A recently-published study found that while internal bleeding may be uncommon as a result of taking blood thinners such as Xarelto® (rivaroxaban) and Eliquis® (apixaban), the normal coagulation tests physicians use to check for the side effect of bleeding may not be reliable.
The study, published online in Annals of Emergency Medicine, found that in cases reported to Poison Centers, the routine labs used to monitor for clotting factors, such as prothrombin time (PT), PTT or INR commonly ordered to help diagnose internal bleeding may be elevated in a minority of cases, but appear unreliable to measure the risk of internal bleeding in patients.
"Blood thinners are helpful drugs and we do not want people to stop taking them," said Henry Spiller, D.ABAT, a co-author of the study, toxicologist, and director of the Central Ohio Poison Center at Nationwide Children's Hospital. "We may need to get better about how we monitor patients on these drugs."
This retrospective study collected data from more than 800 hospitals and eight regional poison centers covering nine states. Of the 223 patients involved in the study, bleeding was reported in only 15 (7 percent), and coagulation tests were normal in most patients with bleeding (PT 83 percent, PTT 83 percent and INR 44 percent).
The PT was shown to be elevated in volunteer studies with rivaroxaban and also elevated in massive overdose. However results of the PT after use of blood thinners varied with different components. The effects of medications on the PTT are short lived and varies based on the reagents used. In patients with bleeding, PT and PTT were elevated in 1 of 4 with rivaroxaban and none with apixaban. In the single case with measured serum rivaroxaban concentration, the PT was recorded as 126.3 seconds. Without specific clarification of methodology and reagent use, the PT and PTT may not reliably predict risk of bleeding after rivaroxaban or apixaban ingestion.

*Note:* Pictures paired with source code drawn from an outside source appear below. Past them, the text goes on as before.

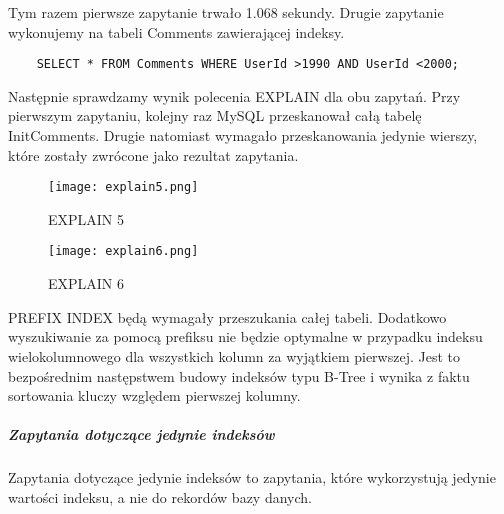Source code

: Tym razem pierwsze zapytanie trwało 1.068 sekundy. Drugie zapytanie wykonujemy na tabeli Comments zawierającej indeksy.
\begin{verbatim}
    SELECT * FROM Comments WHERE UserId >1990 AND UserId <2000;
\end{verbatim}
Następnie sprawdzamy wynik polecenia EXPLAIN dla obu zapytań. Przy pierwszym zapytaniu, kolejny raz MySQL przeskanował całą tabelę Init\textunderscore Comments. Drugie natomiast wymagało przeskanowania jedynie wierszy, które zostały zwrócone jako rezultat zapytania.

\begin{figure}[h]
    \texttt{[image: explain5.png]} 
    \caption{EXPLAIN 5}
\end{figure}

\begin{figure}[h]
    \texttt{[image: explain6.png]} 
    \caption{EXPLAIN 6}
\end{figure}


PREFIX INDEX
będą wymagały przeszukania całej tabeli. Dodatkowo wyszukiwanie za pomocą prefiksu nie będzie optymalne w przypadku indeksu wielokolumnowego dla wszystkich kolumn za wyjątkiem pierwszej. Jest to bezpośrednim następstwem budowy indeksów typu B-Tree i wynika z faktu sortowania kluczy względem pierwszej kolumny.





\subparagraph{Zapytania dotyczące jedynie indeksów}\mbox{}
Zapytania dotyczące jedynie indeksów to zapytania, które wykorzystują jedynie wartości indeksu, a nie do rekordów bazy danych.


\subparagraph{}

The measurement of INR with rivaroxaban has been questioned because the INR does not correct for the variations in the PT based on which reagent was used. The INR was elevated in only 21 percent of patients tested with rivaroxaban and in no patients with apixaban. In patients with bleeding, the INR was elevated in 5 of 8 with rivaroxaban but in none with apixaban. Without specific clarification of methodology and reagent use, the INR may also be an unreliable test after rivaroxaban or apixaban ingestion. The use of activated clotting time also appears to be insensitive after Xa inhibitor use.
"One way to overcome the variation in these tests is to use anti-factor Xa chromogenic assays to measure Xa plasma concentrations; however these are not widely available," said Spiller. "And a potential drawback with measuring anti-factor Xa concentrations and plasma rivaroxaban and apixaban concentrations is that the turnaround time for results may be too long to guide a treatment plan."